Lines from the line with "### 4. Keyboard Shortcuts" to the line with "3. See real-time transcription" in the entries below, and only those, must be output exactly, with both ends included.

Rendered images with source text
[Start of section]
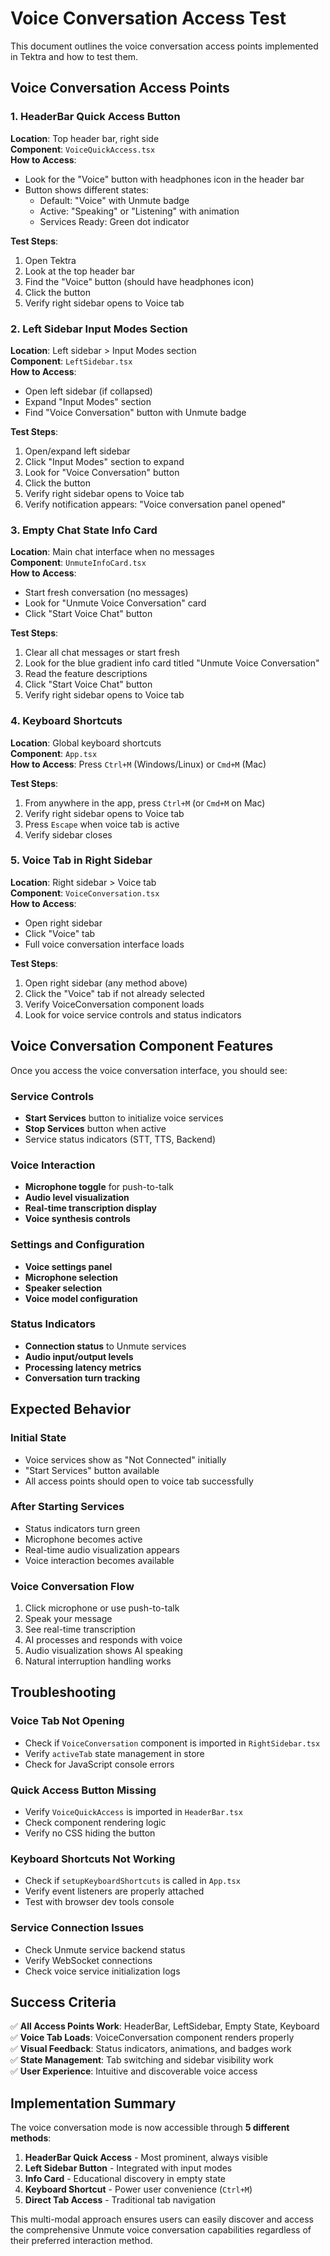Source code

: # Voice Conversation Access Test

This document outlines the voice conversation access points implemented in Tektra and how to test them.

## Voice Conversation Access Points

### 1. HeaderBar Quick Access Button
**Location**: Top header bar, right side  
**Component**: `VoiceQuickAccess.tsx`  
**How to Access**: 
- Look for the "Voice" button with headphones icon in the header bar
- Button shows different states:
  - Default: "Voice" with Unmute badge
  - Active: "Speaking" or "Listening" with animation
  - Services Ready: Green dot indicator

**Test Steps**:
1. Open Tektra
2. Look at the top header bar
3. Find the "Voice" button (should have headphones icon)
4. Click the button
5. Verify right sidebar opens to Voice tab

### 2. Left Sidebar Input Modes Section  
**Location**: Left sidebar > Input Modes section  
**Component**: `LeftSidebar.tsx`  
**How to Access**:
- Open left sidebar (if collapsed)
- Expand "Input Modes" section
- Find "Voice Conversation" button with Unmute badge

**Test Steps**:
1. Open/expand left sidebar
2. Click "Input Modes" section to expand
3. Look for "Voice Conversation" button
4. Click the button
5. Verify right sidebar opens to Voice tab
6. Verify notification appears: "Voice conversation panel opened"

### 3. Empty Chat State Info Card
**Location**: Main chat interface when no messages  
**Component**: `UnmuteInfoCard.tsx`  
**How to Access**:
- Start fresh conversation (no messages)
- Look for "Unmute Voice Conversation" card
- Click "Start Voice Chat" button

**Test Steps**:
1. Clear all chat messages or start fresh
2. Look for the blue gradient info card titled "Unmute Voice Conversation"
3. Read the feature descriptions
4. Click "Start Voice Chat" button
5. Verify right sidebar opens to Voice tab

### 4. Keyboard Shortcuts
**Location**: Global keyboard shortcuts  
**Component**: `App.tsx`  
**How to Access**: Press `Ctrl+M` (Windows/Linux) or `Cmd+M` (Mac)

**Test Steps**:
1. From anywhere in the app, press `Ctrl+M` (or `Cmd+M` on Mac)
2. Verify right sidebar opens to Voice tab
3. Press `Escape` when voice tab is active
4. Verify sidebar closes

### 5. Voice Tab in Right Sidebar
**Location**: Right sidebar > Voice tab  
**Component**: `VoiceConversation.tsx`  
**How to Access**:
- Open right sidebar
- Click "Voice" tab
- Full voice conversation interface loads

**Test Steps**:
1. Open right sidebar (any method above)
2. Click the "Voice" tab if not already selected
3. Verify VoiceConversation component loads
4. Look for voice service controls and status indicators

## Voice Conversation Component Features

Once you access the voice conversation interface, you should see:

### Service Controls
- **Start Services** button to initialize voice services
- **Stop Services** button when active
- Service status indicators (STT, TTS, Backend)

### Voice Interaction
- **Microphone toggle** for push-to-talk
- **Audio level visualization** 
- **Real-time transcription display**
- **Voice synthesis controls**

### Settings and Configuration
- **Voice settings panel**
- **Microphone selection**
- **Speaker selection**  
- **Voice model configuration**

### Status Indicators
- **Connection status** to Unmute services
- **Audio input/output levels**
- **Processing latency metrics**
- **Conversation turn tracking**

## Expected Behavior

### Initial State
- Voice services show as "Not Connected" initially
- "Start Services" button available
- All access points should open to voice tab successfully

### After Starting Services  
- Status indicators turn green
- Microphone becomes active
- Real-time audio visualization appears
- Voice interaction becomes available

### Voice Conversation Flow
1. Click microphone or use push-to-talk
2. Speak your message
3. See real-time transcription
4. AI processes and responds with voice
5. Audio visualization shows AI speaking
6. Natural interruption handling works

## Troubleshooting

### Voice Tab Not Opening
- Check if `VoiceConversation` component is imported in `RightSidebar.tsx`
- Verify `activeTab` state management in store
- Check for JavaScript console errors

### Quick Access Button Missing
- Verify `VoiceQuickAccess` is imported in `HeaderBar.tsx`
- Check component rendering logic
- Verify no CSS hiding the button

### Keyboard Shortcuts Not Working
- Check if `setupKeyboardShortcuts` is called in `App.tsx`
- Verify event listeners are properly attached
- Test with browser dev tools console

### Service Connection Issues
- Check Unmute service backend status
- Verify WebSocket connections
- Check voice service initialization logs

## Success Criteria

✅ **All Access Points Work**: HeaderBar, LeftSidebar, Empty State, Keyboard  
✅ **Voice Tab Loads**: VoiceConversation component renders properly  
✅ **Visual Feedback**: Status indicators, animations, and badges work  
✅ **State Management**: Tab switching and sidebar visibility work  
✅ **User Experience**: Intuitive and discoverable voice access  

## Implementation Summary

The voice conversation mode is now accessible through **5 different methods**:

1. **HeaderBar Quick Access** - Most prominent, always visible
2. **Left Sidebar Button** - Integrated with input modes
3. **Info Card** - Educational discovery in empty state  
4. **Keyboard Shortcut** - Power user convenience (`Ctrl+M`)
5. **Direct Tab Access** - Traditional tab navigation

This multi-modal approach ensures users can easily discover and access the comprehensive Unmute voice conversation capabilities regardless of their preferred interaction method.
[End of section]
[Start of section]
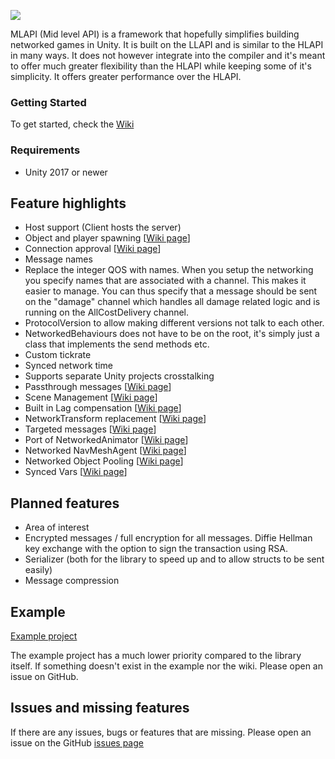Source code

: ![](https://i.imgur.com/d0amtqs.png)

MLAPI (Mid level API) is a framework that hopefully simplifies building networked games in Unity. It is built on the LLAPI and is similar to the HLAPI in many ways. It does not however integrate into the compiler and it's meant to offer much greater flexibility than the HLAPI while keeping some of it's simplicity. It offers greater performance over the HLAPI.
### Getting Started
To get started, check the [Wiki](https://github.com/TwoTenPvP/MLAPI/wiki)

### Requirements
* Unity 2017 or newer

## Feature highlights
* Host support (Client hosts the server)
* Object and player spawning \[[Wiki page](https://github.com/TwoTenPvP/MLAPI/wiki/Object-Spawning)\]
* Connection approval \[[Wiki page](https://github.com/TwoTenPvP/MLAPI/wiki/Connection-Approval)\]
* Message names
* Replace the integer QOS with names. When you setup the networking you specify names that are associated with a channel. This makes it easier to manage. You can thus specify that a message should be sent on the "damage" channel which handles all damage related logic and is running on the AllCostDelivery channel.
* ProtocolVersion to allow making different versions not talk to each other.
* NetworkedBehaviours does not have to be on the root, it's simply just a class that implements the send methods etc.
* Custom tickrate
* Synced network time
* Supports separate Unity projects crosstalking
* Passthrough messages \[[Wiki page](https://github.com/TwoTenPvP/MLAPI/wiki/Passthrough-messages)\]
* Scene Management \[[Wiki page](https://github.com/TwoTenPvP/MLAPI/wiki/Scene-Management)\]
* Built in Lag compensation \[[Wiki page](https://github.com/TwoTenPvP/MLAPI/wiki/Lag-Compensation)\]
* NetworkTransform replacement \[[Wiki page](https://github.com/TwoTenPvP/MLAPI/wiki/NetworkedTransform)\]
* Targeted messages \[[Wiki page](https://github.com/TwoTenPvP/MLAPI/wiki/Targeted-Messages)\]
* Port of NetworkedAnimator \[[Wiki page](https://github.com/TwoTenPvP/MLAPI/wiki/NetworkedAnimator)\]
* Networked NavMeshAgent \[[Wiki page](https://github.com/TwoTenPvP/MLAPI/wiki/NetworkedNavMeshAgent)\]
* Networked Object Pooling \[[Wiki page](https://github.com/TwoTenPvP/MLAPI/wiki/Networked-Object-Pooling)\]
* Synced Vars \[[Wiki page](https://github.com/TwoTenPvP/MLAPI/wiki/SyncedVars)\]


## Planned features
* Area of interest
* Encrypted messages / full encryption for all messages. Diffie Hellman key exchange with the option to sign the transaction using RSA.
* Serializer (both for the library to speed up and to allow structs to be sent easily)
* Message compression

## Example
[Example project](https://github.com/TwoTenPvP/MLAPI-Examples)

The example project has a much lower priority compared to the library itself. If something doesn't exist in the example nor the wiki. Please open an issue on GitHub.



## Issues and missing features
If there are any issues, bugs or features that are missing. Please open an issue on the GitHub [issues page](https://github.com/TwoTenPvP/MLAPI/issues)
[End of section]
[Start of section]
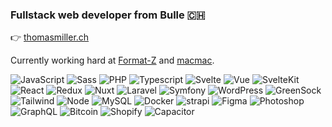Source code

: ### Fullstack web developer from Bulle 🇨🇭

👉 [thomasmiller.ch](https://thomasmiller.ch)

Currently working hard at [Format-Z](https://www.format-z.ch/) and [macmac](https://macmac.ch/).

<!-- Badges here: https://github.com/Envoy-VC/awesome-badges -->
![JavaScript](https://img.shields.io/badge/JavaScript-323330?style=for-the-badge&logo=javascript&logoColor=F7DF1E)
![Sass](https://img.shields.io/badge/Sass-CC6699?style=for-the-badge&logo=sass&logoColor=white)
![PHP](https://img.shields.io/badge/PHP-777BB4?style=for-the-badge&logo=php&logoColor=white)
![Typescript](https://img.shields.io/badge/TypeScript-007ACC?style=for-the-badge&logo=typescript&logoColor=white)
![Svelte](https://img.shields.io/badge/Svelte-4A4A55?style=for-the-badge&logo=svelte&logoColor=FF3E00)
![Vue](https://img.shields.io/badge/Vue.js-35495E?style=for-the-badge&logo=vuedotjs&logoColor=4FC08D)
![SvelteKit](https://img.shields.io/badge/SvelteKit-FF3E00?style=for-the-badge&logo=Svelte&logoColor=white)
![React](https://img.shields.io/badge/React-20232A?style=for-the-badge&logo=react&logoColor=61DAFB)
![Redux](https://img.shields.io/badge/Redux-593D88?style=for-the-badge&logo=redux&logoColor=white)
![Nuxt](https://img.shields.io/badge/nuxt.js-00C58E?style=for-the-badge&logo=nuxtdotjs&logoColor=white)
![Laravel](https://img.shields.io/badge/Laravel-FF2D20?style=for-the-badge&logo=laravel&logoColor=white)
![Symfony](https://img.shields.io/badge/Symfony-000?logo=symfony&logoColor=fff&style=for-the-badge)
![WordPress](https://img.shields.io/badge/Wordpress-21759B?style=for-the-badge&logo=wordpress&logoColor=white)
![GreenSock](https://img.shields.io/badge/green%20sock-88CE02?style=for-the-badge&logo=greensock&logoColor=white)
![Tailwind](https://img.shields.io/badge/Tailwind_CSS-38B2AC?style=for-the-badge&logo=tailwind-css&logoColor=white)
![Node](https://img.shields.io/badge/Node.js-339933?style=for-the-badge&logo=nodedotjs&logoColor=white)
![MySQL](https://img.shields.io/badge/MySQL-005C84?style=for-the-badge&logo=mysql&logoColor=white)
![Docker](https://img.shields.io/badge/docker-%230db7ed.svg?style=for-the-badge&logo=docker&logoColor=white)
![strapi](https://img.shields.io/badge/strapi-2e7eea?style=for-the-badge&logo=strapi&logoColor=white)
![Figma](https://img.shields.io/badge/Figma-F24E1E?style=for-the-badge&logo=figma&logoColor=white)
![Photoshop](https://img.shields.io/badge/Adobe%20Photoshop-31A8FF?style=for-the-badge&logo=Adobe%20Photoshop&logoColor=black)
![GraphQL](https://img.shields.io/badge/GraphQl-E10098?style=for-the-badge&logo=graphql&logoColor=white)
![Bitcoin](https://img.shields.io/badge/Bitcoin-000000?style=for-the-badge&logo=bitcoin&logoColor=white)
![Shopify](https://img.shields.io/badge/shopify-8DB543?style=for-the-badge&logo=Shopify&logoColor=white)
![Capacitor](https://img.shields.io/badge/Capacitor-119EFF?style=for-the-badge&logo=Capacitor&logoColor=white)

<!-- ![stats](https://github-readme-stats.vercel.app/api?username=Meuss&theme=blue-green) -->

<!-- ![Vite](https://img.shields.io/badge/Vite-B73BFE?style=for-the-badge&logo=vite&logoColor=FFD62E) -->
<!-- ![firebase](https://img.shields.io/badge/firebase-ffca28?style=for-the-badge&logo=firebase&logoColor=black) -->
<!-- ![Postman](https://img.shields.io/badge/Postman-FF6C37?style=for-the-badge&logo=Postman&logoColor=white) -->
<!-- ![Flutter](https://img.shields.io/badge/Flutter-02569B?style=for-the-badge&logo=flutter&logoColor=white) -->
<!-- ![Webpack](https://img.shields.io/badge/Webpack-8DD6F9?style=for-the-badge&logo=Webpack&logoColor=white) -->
[End of section]
THE COMPLETED TASK:
### 4. Keyboard Shortcuts
**Location**: Global keyboard shortcuts  
**Component**: `App.tsx`  
**How to Access**: Press `Ctrl+M` (Windows/Linux) or `Cmd+M` (Mac)

**Test Steps**:
1. From anywhere in the app, press `Ctrl+M` (or `Cmd+M` on Mac)
2. Verify right sidebar opens to Voice tab
3. Press `Escape` when voice tab is active
4. Verify sidebar closes

### 5. Voice Tab in Right Sidebar
**Location**: Right sidebar > Voice tab  
**Component**: `VoiceConversation.tsx`  
**How to Access**:
- Open right sidebar
- Click "Voice" tab
- Full voice conversation interface loads

**Test Steps**:
1. Open right sidebar (any method above)
2. Click the "Voice" tab if not already selected
3. Verify VoiceConversation component loads
4. Look for voice service controls and status indicators

## Voice Conversation Component Features

Once you access the voice conversation interface, you should see:

### Service Controls
- **Start Services** button to initialize voice services
- **Stop Services** button when active
- Service status indicators (STT, TTS, Backend)

### Voice Interaction
- **Microphone toggle** for push-to-talk
- **Audio level visualization** 
- **Real-time transcription display**
- **Voice synthesis controls**

### Settings and Configuration
- **Voice settings panel**
- **Microphone selection**
- **Speaker selection**  
- **Voice model configuration**

### Status Indicators
- **Connection status** to Unmute services
- **Audio input/output levels**
- **Processing latency metrics**
- **Conversation turn tracking**

## Expected Behavior

### Initial State
- Voice services show as "Not Connected" initially
- "Start Services" button available
- All access points should open to voice tab successfully

### After Starting Services  
- Status indicators turn green
- Microphone becomes active
- Real-time audio visualization appears
- Voice interaction becomes available

### Voice Conversation Flow
1. Click microphone or use push-to-talk
2. Speak your message
3. See real-time transcription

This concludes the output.